We must know how bias and heuristics affect decision-making, how people learn, and what motivates performance.
We must listen in order to develop our families, as much to earn collective buy-in and surface new insights.
“This organization is like a family” is among the most hypocritical statements in the corporate lexicon. Unless, of course, your family lets go of underperformers.
But while an organization is not your family, your family is an organization. So, what can be gleaned from the traditional pillars of the field? Quite a lot, actually.
Industrial and organizational (I/O) psychology teaches that a) structured interviews improve hiring decisions by up to 300 percent by countering bias,1 and b) no one ever does structured interviews, because we prefer relying on gut instincts over a laborious process, regardless of efficacy.
This is driven by biases and heuristics, which exist to save our mental energy. And while they work in some contexts, they consistently fail in others. Like hiring. More than 50 percent of hiring decisions fail.2
Here’s what that means at home. Without a process, decisions make us. And they seek to minimize effort, which usually means accommodating the most difficult family member.
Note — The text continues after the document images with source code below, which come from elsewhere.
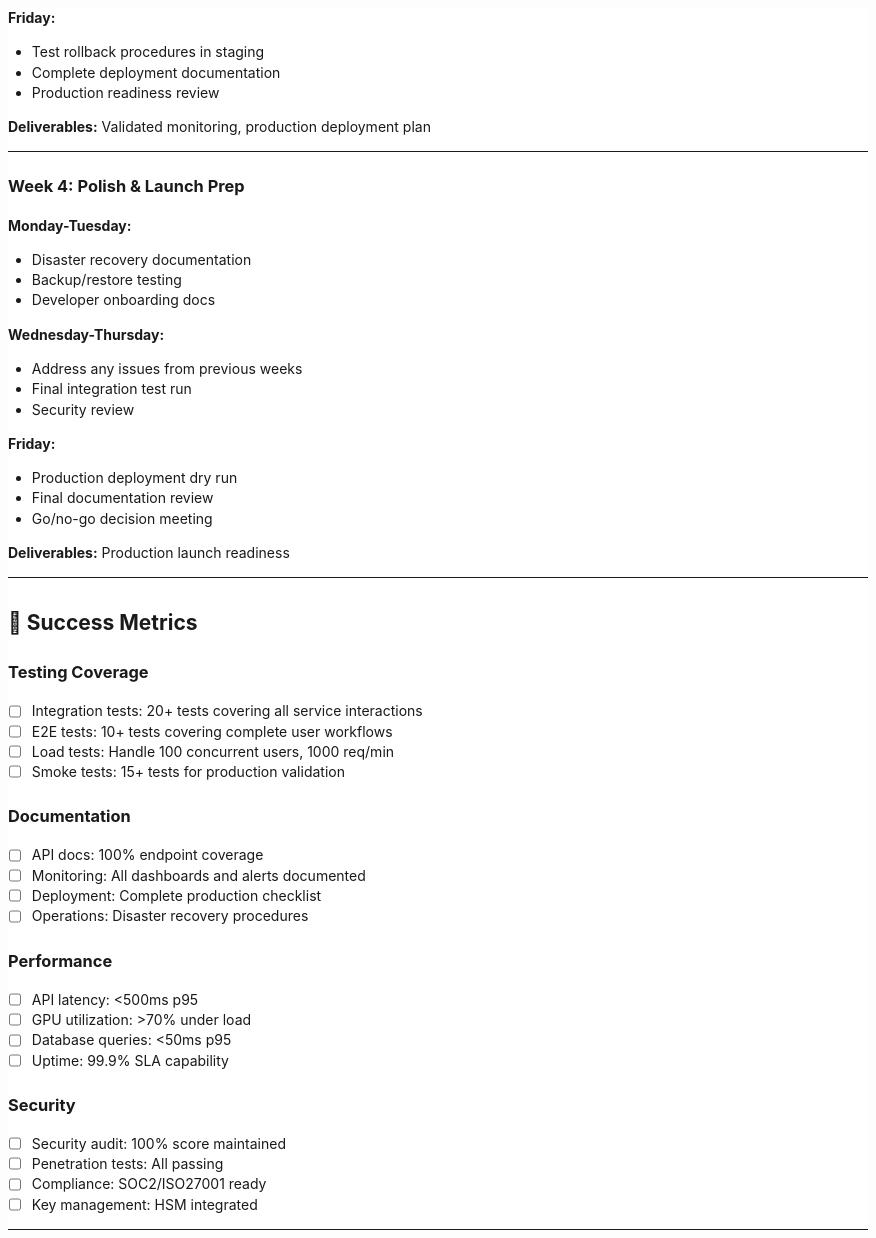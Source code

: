 **Friday:**
- Test rollback procedures in staging
- Complete deployment documentation
- Production readiness review

**Deliverables:** Validated monitoring, production deployment plan

---

### Week 4: Polish & Launch Prep

**Monday-Tuesday:**
- Disaster recovery documentation
- Backup/restore testing
- Developer onboarding docs

**Wednesday-Thursday:**
- Address any issues from previous weeks
- Final integration test run
- Security review

**Friday:**
- Production deployment dry run
- Final documentation review
- Go/no-go decision meeting

**Deliverables:** Production launch readiness

---

## 🎯 Success Metrics

### Testing Coverage
- [ ] Integration tests: 20+ tests covering all service interactions
- [ ] E2E tests: 10+ tests covering complete user workflows
- [ ] Load tests: Handle 100 concurrent users, 1000 req/min
- [ ] Smoke tests: 15+ tests for production validation

### Documentation
- [ ] API docs: 100% endpoint coverage
- [ ] Monitoring: All dashboards and alerts documented
- [ ] Deployment: Complete production checklist
- [ ] Operations: Disaster recovery procedures

### Performance
- [ ] API latency: <500ms p95
- [ ] GPU utilization: >70% under load
- [ ] Database queries: <50ms p95
- [ ] Uptime: 99.9% SLA capability

### Security
- [ ] Security audit: 100% score maintained
- [ ] Penetration tests: All passing
- [ ] Compliance: SOC2/ISO27001 ready
- [ ] Key management: HSM integrated

---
This hits every household decision: activities, friends, meals, routines, rules, media, priorities, and generally, “the way things get done around here” (Deal & Kennedy describing organizational culture).
Like structured interviews, steps can be taken at home to prevent bias from overtaking decision-making. For family activities, rotate decision-making or offer options and vote. If you want your kid to take piano lessons, make sure........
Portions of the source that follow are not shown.